- _What this task involves_
For every record, give an exact copy that has no pictures in it.

(Document images with source code)
● ● ●

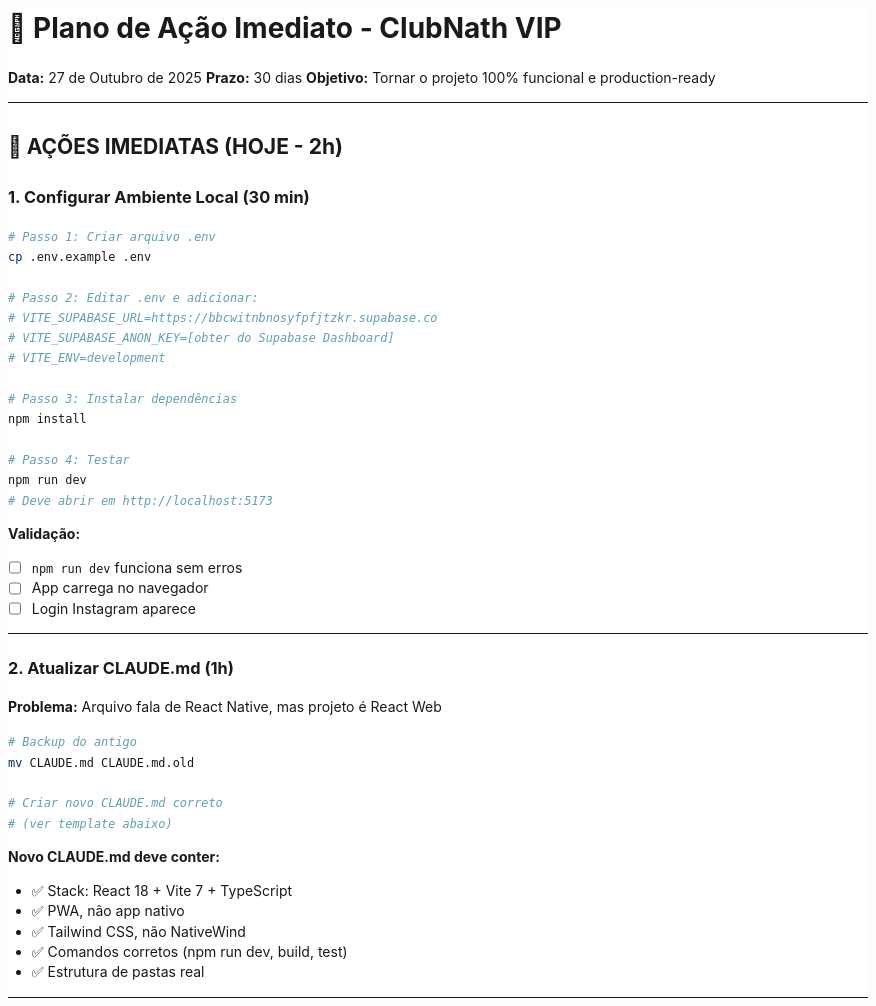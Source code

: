 # 🎯 Plano de Ação Imediato - ClubNath VIP

**Data:** 27 de Outubro de 2025
**Prazo:** 30 dias
**Objetivo:** Tornar o projeto 100% funcional e production-ready

---

## 🚨 AÇÕES IMEDIATAS (HOJE - 2h)

### 1. Configurar Ambiente Local (30 min)

```bash
# Passo 1: Criar arquivo .env
cp .env.example .env

# Passo 2: Editar .env e adicionar:
# VITE_SUPABASE_URL=https://bbcwitnbnosyfpfjtzkr.supabase.co
# VITE_SUPABASE_ANON_KEY=[obter do Supabase Dashboard]
# VITE_ENV=development

# Passo 3: Instalar dependências
npm install

# Passo 4: Testar
npm run dev
# Deve abrir em http://localhost:5173
```

**Validação:**
- [ ] `npm run dev` funciona sem erros
- [ ] App carrega no navegador
- [ ] Login Instagram aparece

---

### 2. Atualizar CLAUDE.md (1h)

**Problema:** Arquivo fala de React Native, mas projeto é React Web

```bash
# Backup do antigo
mv CLAUDE.md CLAUDE.md.old

# Criar novo CLAUDE.md correto
# (ver template abaixo)
```

**Novo CLAUDE.md deve conter:**
- ✅ Stack: React 18 + Vite 7 + TypeScript
- ✅ PWA, não app nativo
- ✅ Tailwind CSS, não NativeWind
- ✅ Comandos corretos (npm run dev, build, test)
- ✅ Estrutura de pastas real

---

● ● ●

- _Exercise result_
Source code

: # 🎯 Plano de Ação Imediato - ClubNath VIP

**Data:** 27 de Outubro de 2025
**Prazo:** 30 dias
**Objetivo:** Tornar o projeto 100% funcional e production-ready

---

## 🚨 AÇÕES IMEDIATAS (HOJE - 2h)

### 1. Configurar Ambiente Local (30 min)

```bash
# Passo 1: Criar arquivo .env
cp .env.example .env

# Passo 2: Editar .env e adicionar:
# VITE_SUPABASE_URL=https://bbcwitnbnosyfpfjtzkr.supabase.co
# VITE_SUPABASE_ANON_KEY=[obter do Supabase Dashboard]
# VITE_ENV=development

# Passo 3: Instalar dependências
npm install

# Passo 4: Testar
npm run dev
# Deve abrir em http://localhost:5173
```

**Validação:**
- [ ] `npm run dev` funciona sem erros
- [ ] App carrega no navegador
- [ ] Login Instagram aparece

---

### 2. Atualizar CLAUDE.md (1h)

**Problema:** Arquivo fala de React Native, mas projeto é React Web

```bash
# Backup do antigo
mv CLAUDE.md CLAUDE.md.old

# Criar novo CLAUDE.md correto
# (ver template abaixo)
```

**Novo CLAUDE.md deve conter:**
- ✅ Stack: React 18 + Vite 7 + TypeScript
- ✅ PWA, não app nativo
- ✅ Tailwind CSS, não NativeWind
- ✅ Comandos corretos (npm run dev, build, test)
- ✅ Estrutura de pastas real

---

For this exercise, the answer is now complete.